Extensible Markup Language is a dialect of Standardized Generalized Markup Language. The World Wide Web Consortium created this new dialect of SGML to provide a simple alternative to SGML for describing data exchanged between software applications. Although XML is a simplified version of SGML, it is powerful enough to describe almost any data, in a format that is understood by the majority of computers in use today.

One difference between XML and other markup languages is that XML is a meta-markup language. In other words, it describes information about the markup but does not describe the domain-specific implementation. This allows XML to be adapted to fulfill more requirements than other markup languages, such as HTML. The ability to adapt to new functions or services makes XML very powerful.

Documents marked up with XML have many benefits over documents that are stored as plain text or are marked up using a less capable markup such as HTML. Those benefits include:

  • Data marked up with XML is self-describing
  • XML relies on simple text, which eliminates most compatibility issues
  • You can extend XML to fit almost any domain

These are just a few of XML's benefits. Just like Java, XML is sometimes over-hyped and presented as the solution to all problems. It is not the solution to all problems, but it is a key technology that addresses many of today's computing problems.

Defining an XML Document

With XML, you define document elements and attributes that are used to mark up your information. An element can represent some piece of information, such as an address, telephone number, or a person's name. Attributes are associated with an element and identify information that is typically not printed or displayed. A payment type might be stored as an attribute for a payment element.

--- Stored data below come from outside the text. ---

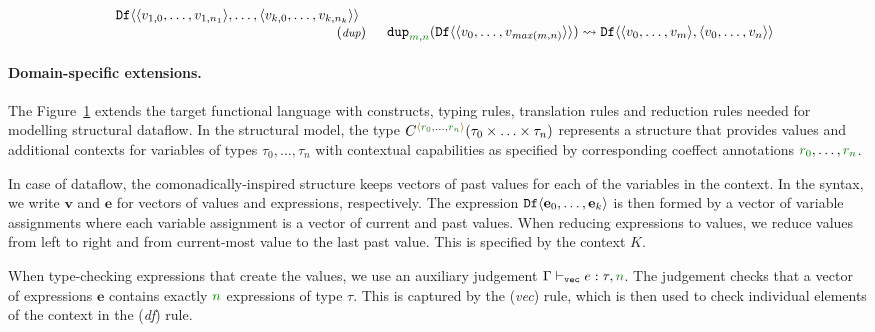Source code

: \begin{figure}[t]
\begin{equation*}
\begin{array}{rl}
\begin{array}{l}
\\[-0.25em]
\quad \ident{Df}\langle\langle v_{1,0}, \ldots, v_{1, n_1} \rangle,\ldots,\langle v_{k,0}, \ldots, v_{k, n_k} \rangle\rangle
\end{array}
\\[0.25em]
{\footnotesize(\emph{dup})} & \begin{array}{l}
\ident{dup}_{\cclrd{m},\cclrd{n}} (\ident{Df}\langle\langle v_0, \ldots, v_{\mathit{max}(m,n)} \rangle\rangle) \rightsquigarrow
  \ident{Df}\langle\langle v_0, \ldots, v_m \rangle, \langle v_0, \ldots, v_n \rangle\rangle
\end{array}
\end{array}
\end{equation*}

\label{fig:structural-ext-df}
\end{figure}


\paragraph{Domain-specific extensions.}

The Figure~\ref{fig:structural-ext-df} extends the target functional language with constructs,
typing rules, translation rules and reduction rules needed for modelling structural dataflow.
In the structural model, the type $\ctyp{\alift{\cclrd{r_0}, \ldots, \cclrd{r_n}}}{(\tau_0\times\ldots\times\tau_n)}$
represents a structure that provides values and additional contexts for variables of types
$\tau_0,\ldots,\tau_n$ with contextual capabilities as specified by corresponding coeffect annotations
$\cclrd{r_0}, \ldots, \cclrd{r_n}$.

In case of dataflow, the comonadically-inspired structure keeps vectors of past values for each of
the variables in the context. In the syntax, we write $\textbf{v}$ and $\textbf{e}$ for vectors of
values and expressions, respectively. The expression $\textnormal{\ttfamily Df}\langle \textbf{e}_0, \ldots, \textbf{e}_k \rangle$
is then formed by a vector of variable assignments where each variable assignment is a vector
of current and past values. When reducing expressions to values, we reduce values from left to
right and from current-most value to the last past value. This is specified by the context $K$.

When type-checking expressions that create the  values, we use an auxiliary judgement
$\Gamma \vdash_{\ident{vec}} e : \tau, \cclrd{n}$. The judgement checks that a vector of expressions
$\textbf{e}$ contains exactly $\cclrd{n}$ expressions of type $\tau$. This is captured by the
(\emph{vec}) rule, which is then used to check individual elements of the context in the
(\emph{df}) rule.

Example 1 shows how a payment transaction might be defined using XML:

<payment type="ET">
    <amount>500.00</amount>
    <unit>USD</unit>
</payment>

In the example, there are three elements: payment, amount, and unit. The payment root element contains the amount and unit elements and has a type attribute. This example also shows how XML elements are nested. Unlike HTML, XML tags must have both an opening and a closing tag. For example, the unit closing tag in this example, which is nested in the payment tag, has to be closed before the payment tag is closed. Another difference between HTML and XML is that XML is case sensitive. A <Unit> tag is not the same as a <unit> tag.

eXtending with XML

Unlike most other markup languages (including HTML), which restrict you to a fixed set of tags, XML allows you to create new tags. With HTML, you cannot create your own tags. XML is a meta-markup language, which means you can use XML to describe your own domain-specific elements. Domain-specific elements are elements that are useful in describing content related to a specific area. For example, there is a domain-specific Chemical Markup Language, which allows chemists to describe data in a way that facilitates the exchange of chemical information.

XML's extendibility makes it very powerful. In example 1, the payment root element contains an amount and a unit element that describes a payment. Example 2, which follows, shows how to add a received date element to the payment transaction, which demonstrates that you can extend XML to fit your needs:

<payment type="ET">
   <amount>500.00</amount>
   <unit>USD</unit>
   <received-date>
      <year>2001</year>
      <month>10</month>
      <day>29</day>
   </received-date>
</payment>

Now the example contains a received-date element. Notice that I broke down the received-date element into three separate year, month, and day elements. I chose to break these down because an XML element should contain data and not structure. Removing structure from elements allows maximum flexibility when working with XML documents.

Creating XML Documents

An XML document is textual in nature and uses standard ASCII characters. To create an XML document, you combine character data and markup tags. You can use a specialized XML editor, or simply start your favorite text editor; WordPad will work fine for most simple XML documents. There are also several specialized XML editors. The best XML editors I have used are SoftQuad's XMetal and IBM's WebSphere Studio Site Developer, which is currently in beta.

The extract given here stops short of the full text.